If the past eleven months have you working from a space in your home called “office” and the kids are meanwhile in another room in a space called “classroom” which makes for a bit of stir – crazy … you are not alone. The pandemic has removed the biggest barrier to relocation and that is the new awareness by employers that in many cases you can work from home. No longer is the “work” drive a consideration in those situations.

With that, you may be looking for more space in your home for everyone to do work, school, play, and life. You may be looking to leave densely populated areas to more remote or at least more outdoor space for outdoor play, possibly gardening, and maybe even farm animals.

Why Move?

Moving is a major undertaking and with that choice, there needs to be your reason for doing it in big flashing banners in your mind and in your conversations. That reason needs to be so, so much bigger than the process. Simon Sinek calls it your ‘why’, in fact, he wrote an amazing book about it called “Start With Why”, which I highly recommend.     

Would your why be to be closer to the family? Maybe your why is to reduce your cost of living? Would it be a need for a different living space because of the overcrowding with everyone’s home now? Or maybe could it be because you want to be in a safer place?

Evaluate The Costs

Taking the time to delve into the topic deeply as a family and evaluate the costs, which include, auto registrations, insurance of home, auto and health, taxes to include income tax, property tax, sales tax, drivers license fees, food, utilities, gasoline, and recreation.

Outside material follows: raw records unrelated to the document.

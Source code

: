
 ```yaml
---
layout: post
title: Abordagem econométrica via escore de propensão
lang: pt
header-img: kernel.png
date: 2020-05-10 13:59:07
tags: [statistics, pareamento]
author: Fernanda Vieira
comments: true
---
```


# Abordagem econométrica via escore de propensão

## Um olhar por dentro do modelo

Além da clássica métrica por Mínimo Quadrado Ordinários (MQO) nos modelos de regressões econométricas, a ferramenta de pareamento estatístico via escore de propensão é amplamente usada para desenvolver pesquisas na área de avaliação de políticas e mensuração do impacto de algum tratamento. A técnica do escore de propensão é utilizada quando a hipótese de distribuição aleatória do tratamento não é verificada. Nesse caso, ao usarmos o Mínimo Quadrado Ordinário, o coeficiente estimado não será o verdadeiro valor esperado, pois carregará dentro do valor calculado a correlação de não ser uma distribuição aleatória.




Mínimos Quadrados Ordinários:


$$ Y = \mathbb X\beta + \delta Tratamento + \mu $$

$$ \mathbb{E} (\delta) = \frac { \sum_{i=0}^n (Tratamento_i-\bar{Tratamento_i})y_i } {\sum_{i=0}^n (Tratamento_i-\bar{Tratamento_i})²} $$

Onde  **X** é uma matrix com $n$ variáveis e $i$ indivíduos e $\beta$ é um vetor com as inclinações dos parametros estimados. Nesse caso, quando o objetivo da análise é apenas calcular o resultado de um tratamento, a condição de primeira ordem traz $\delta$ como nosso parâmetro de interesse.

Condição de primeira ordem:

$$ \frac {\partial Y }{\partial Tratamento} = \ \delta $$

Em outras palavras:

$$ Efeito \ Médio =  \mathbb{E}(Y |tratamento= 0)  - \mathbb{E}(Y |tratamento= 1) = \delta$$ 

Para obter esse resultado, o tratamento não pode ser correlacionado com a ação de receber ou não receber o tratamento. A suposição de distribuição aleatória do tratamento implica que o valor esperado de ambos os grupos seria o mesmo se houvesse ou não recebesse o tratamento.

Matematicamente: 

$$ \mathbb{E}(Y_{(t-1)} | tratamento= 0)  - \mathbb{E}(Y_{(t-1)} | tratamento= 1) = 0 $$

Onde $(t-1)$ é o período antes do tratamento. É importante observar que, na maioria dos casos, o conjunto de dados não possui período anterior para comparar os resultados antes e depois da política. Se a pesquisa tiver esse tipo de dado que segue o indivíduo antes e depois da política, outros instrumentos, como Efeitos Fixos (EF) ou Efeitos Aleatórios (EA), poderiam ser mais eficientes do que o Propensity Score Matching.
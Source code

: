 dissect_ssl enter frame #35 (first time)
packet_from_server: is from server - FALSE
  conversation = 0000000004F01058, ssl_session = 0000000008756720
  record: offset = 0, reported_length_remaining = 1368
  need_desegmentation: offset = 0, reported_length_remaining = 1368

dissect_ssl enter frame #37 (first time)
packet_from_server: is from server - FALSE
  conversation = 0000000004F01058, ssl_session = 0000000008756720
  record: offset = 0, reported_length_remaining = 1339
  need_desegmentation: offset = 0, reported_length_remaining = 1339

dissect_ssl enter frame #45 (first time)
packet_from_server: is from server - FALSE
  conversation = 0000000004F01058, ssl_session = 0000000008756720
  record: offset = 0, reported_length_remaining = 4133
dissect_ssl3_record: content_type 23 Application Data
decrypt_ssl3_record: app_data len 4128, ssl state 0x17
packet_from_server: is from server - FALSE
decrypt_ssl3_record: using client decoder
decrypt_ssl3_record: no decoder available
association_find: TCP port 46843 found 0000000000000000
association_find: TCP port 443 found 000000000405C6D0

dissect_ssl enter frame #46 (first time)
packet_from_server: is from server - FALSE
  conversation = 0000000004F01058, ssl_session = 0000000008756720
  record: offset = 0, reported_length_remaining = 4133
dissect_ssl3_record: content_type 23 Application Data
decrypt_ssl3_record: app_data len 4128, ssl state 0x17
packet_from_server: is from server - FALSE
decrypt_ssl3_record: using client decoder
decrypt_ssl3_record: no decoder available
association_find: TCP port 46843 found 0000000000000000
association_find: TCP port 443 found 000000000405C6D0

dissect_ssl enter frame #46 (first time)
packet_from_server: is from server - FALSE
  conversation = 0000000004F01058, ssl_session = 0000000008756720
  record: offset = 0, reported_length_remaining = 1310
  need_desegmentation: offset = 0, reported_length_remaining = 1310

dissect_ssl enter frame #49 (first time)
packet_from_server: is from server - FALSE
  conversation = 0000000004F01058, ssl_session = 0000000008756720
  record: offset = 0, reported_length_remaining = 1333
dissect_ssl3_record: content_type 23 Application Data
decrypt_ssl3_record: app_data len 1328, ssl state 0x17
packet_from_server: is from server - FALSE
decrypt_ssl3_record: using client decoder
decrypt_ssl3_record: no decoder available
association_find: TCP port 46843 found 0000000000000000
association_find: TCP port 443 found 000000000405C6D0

Another area to investigate is the long term impact on your job. This could be an opportunity to explore a path forward you hadn’t considered before. It could also be an opportunity to pivot in a new direction where working is concerned. Networking is an excellent avenue to explore possibilities around your current work or carrier and options you may not have thought of that would spin-off of what you have to experience at now. The trend for considerable flexibility for working remotely will only continue according to Jennifer Fink of Fink Development.

Where Would You Go?

So now that you see the possibilities, you have sketched out the cost comparisons of your current living against one to three options, where would you go? Would it be closer to nature? Would it be to the outer fringes of a city to be away with more space but close enough for the amenities? Would it be close to some type of water in nature? Would it possibly the mountains in a small mountain community? Would you possibly consider growing your own food and raising your own livestock? Would you consider moving with friends or family to have a communal garden or ranch?

School Consideration

If you have children, the school consideration is top of mind in many families, how about for you? It could be that you too are taking classes. Has the at home distance learning brought about a venture into homeschooling your children? The possibilities around curriculum are wide and deep; not to mention the ability to join or start a group where parents collaborate on field trips, teaching outside of curriculum subject for example cooking, art, life skills to name a few. It may be that areas you would most like to live also have different in class restrictions which would allow your children to be in a classroom if that is the best choice for their education.

Wise to Consider

We talked about having a big hairy “why”. We talked about taking time to investigate multiple aspects of an area compared to where you currently are. We talked about employment/ carrier considerations. We talked about schooling for yourself or your family. We talked about evaluating the major pluses to the move too.

Now for a few points that you may not have thought of but would be wise to consider … patience, flexibility, communication, and relationships.


Be patient with yourself and the process. If you’re like me when you make a decision to move forward on something you’ve been pondering you want it to happen yesterday and for all of the pieces to immediately fall into place. I know it’s a hilarious thought for sure.


Be flexible with yourself, your family, and the process. Looking at everything from multiple perspectives takes a concerted effort but it also allows the thinking mind to have a built in flexibility from an “if then what” thought process. By being flexible unknown or unthought-of possibilities have a way of showing up.


Keep communicating … with your partner, your family, the people you choose to have on ‘your team’ going through this process. Talking things out brings about unknowns, unthought of, and new ideas. You will want to keep that flow open as it aids in the overall flow for yourself and your emotions.


Keep connected with relationships. As I mentioned earlier, networks are very valuable when taking on the moving process. The value comes in ways that you may see immediately as needs such as connections at your new destination, maybe in the actual moving itself, possibly in school information, and also for employment prospects. The value may come in ways not initially thought of such as a sounding board, someone to run scenarios by that may have done what you’re looking to do, someone connects you to someone else that is skilled, talented, or experienced in an area that could save you time sorting out on your own.

Final Thoughts

The world is your oyster. The opportunities are boundless. The chance to start over or to start fresh or to begin again is presenting itself in a perfect Petri dish for you to experiment with, cook up, and create an amazing next chapter.